BRIEF: When you write out the records, keep every word exact and drop the pictures.

[Saved entries]
______________________________

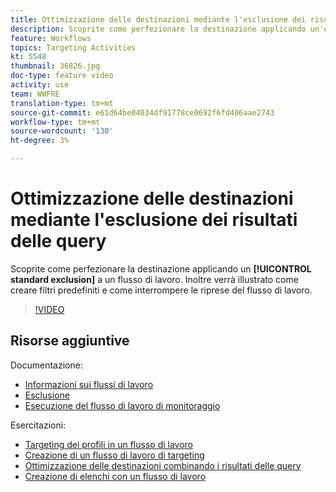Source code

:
 ```yaml
---
title: Ottimizzazione delle destinazioni mediante l'esclusione dei risultati delle query
description: Scoprite come perfezionare la destinazione applicando un'esclusione standard a un flusso di lavoro. Inoltre verrà illustrato come creare filtri predefiniti e come interrompere le riprese del flusso di lavoro.
feature: Workflows
topics: Targeting Activities
kt: 5548
thumbnail: 36826.jpg
doc-type: feature video
activity: use
team: WWFRE
translation-type: tm+mt
source-git-commit: e61d64be04034df91778ce0692f6fd406aae2743
workflow-type: tm+mt
source-wordcount: '130'
ht-degree: 3%

---
```



# Ottimizzazione delle destinazioni mediante l&#39;esclusione dei risultati delle query

Scoprite come perfezionare la destinazione applicando un **[!UICONTROL standard exclusion]** a un flusso di lavoro. Inoltre verrà illustrato come creare filtri predefiniti e come interrompere le riprese del flusso di lavoro.

>[!VIDEO](https://video.tv.adobe.com/v/36826?quality=12)

## Risorse aggiuntive

Documentazione:

* [Informazioni sui flussi di lavoro](https://docs.adobe.com/content/help/en/campaign-classic/using/automating-with-workflows/introduction/about-workflows.html)
* [Esclusione](https://docs.adobe.com/content/help/en/campaign-classic/using/automating-with-workflows/targeting-activities/exclusion.html)
* [Esecuzione del flusso di lavoro di monitoraggio](https://docs.adobe.com/content/help/en/campaign-classic/using/automating-with-workflows/monitoring-workflows/monitoring-workflow-execution.html)

Esercitazioni:

* [Targeting dei profili in un flusso di lavoro](/help/acc/getting-started/targeting-profiles-in-a-workflow.md)
* [Creazione di un flusso di lavoro di targeting](/help/acc/automating-with-workflows/creating-a-targeting-workflow.md)
* [Ottimizzazione delle destinazioni combinando i risultati delle query](/help/acc/automating-with-workflows/refining-targets-by-combining-query-results.md)
* [Creazione di elenchi con un flusso di lavoro](/help/acc/automating-with-workflows/creating-lists-with-a-workflow.md)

______________________________

TASK OUTPUT:
Source code

:
 ```yaml
---
title: Ottimizzazione delle destinazioni mediante l'esclusione dei risultati delle query
description: Scoprite come perfezionare la destinazione applicando un'esclusione standard a un flusso di lavoro. Inoltre verrà illustrato come creare filtri predefiniti e come interrompere le riprese del flusso di lavoro.
feature: Workflows
topics: Targeting Activities
kt: 5548
thumbnail: 36826.jpg
doc-type: feature video
activity: use
team: WWFRE
translation-type: tm+mt
source-git-commit: e61d64be04034df91778ce0692f6fd406aae2743
workflow-type: tm+mt
source-wordcount: '130'
ht-degree: 3%

---
```



# Ottimizzazione delle destinazioni mediante l&#39;esclusione dei risultati delle query

Scoprite come perfezionare la destinazione applicando un **[!UICONTROL standard exclusion]** a un flusso di lavoro. Inoltre verrà illustrato come creare filtri predefiniti e come interrompere le riprese del flusso di lavoro.

>[!VIDEO](https://video.tv.adobe.com/v/36826?quality=12)

## Risorse aggiuntive

Documentazione:

* [Informazioni sui flussi di lavoro](https://docs.adobe.com/content/help/en/campaign-classic/using/automating-with-workflows/introduction/about-workflows.html)
* [Esclusione](https://docs.adobe.com/content/help/en/campaign-classic/using/automating-with-workflows/targeting-activities/exclusion.html)
* [Esecuzione del flusso di lavoro di monitoraggio](https://docs.adobe.com/content/help/en/campaign-classic/using/automating-with-workflows/monitoring-workflows/monitoring-workflow-execution.html)

Esercitazioni:

* [Targeting dei profili in un flusso di lavoro](/help/acc/getting-started/targeting-profiles-in-a-workflow.md)
* [Creazione di un flusso di lavoro di targeting](/help/acc/automating-with-workflows/creating-a-targeting-workflow.md)
* [Ottimizzazione delle destinazioni combinando i risultati delle query](/help/acc/automating-with-workflows/refining-targets-by-combining-query-results.md)
* [Creazione di elenchi con un flusso di lavoro](/help/acc/automating-with-workflows/creating-lists-with-a-workflow.md)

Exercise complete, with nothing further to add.